Build to serve

Students working on home construction for Habitat for Humanity

URI Service Corps members work on a local Habitat for Humanity home-building site during alternative spring break.

Photo credit: Nora Lewis

URI students are using their spring break to build houses—and, in the process, communities, too.

Each year, URI Service Corps, a student-led, student-financed program sponsors Alternative Spring Break as an opportunity for students to participate in service-learning trips locally, nationally, or abroad. Trips are chosen for the issues the areas present, such as immigration injustice or lack of affordable housing.

In 2020, the URI Service Corps is offering a local trip partnering with South County Habitat for Humanity. “It’s an affordable service immersion program right in students’ backyard,” said Amy Albert, community engagement coordinator at the URI Center for Career and Experiential Learning, who advises URI Service Corps. “Students often end up volunteering for Habitat for Humanity long after their week-long experience.”

URI Service Corps is also offering a trip this spring for first-year students to travel to New Hampshire to work with various non-profit organizations. Students will also be traveling to Denver, Oakland, and New Orleans. In addition, Laredo, Texas, has been added as new site for students who originally planned to go to Guatemala with Habitat Global Village. That trip was cancelled by Habitat International to prioritize the health and safety of their staff, volunteers, partners, and the people they serve. Now, the students in Laredo will partner with the Laredo-Webb County Habitat for Humanity for an entire week of service.

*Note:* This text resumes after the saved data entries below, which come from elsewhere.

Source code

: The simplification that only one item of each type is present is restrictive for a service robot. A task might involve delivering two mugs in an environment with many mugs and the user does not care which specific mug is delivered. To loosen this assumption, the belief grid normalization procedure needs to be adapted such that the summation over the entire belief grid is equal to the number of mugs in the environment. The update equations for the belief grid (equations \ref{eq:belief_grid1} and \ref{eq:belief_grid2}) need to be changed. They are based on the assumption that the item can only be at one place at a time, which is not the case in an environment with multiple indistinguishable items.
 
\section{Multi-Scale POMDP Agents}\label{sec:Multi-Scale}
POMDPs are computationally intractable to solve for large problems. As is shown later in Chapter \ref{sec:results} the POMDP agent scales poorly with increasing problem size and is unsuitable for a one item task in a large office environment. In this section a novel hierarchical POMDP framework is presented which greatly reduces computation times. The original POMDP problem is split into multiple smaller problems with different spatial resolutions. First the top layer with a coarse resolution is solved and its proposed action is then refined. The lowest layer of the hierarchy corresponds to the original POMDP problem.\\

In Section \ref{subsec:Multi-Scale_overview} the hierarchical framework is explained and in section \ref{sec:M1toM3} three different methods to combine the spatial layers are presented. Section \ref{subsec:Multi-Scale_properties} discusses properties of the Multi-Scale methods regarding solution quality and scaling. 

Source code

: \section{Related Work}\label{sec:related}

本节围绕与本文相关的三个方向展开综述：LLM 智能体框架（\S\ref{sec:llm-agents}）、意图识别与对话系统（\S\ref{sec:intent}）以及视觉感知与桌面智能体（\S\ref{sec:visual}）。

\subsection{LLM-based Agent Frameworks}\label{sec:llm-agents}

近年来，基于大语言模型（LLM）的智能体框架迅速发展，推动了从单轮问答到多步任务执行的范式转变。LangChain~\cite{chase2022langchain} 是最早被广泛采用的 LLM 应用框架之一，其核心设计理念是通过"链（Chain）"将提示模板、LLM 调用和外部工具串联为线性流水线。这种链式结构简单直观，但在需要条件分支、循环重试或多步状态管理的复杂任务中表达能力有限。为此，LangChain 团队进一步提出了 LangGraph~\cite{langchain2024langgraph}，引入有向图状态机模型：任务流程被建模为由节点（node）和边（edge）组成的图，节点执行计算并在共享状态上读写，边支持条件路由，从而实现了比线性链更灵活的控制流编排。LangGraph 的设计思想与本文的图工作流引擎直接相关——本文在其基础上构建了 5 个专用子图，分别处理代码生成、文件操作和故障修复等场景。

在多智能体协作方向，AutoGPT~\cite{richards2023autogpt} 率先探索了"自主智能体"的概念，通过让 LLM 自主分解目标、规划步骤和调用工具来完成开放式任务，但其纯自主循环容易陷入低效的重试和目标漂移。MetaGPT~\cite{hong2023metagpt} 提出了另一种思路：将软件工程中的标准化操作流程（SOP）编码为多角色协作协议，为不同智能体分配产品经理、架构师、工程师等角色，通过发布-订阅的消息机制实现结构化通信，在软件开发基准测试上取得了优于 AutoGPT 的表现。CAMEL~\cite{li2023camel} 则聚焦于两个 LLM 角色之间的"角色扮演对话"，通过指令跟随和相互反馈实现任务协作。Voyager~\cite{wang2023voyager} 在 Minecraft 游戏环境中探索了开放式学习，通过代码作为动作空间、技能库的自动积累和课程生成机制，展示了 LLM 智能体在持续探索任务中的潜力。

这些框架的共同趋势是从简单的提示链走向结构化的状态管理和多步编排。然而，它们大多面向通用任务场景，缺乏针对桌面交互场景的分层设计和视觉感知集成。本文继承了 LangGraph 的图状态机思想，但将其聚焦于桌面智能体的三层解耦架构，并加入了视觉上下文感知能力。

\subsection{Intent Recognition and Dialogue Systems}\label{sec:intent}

For more than 20 years, URI and South County Habitat for Humanity have worked together to address the state’s housing crisis. The outcomes of that partnership include a housing development, a half a million dollars raised, and ongoing rehab projects across southern Rhode Island. Students also benefit from equally significant but unquantifiable gains: skills honed, friendships made, and the satisfaction of serving one’s community.

The experience also affords students the opportunity to reflect on issues such as power and privilege—as well as ways they can use their talents and skills to change things. “Students can share, learn, and leverage their servant leadership skills,” Albert says.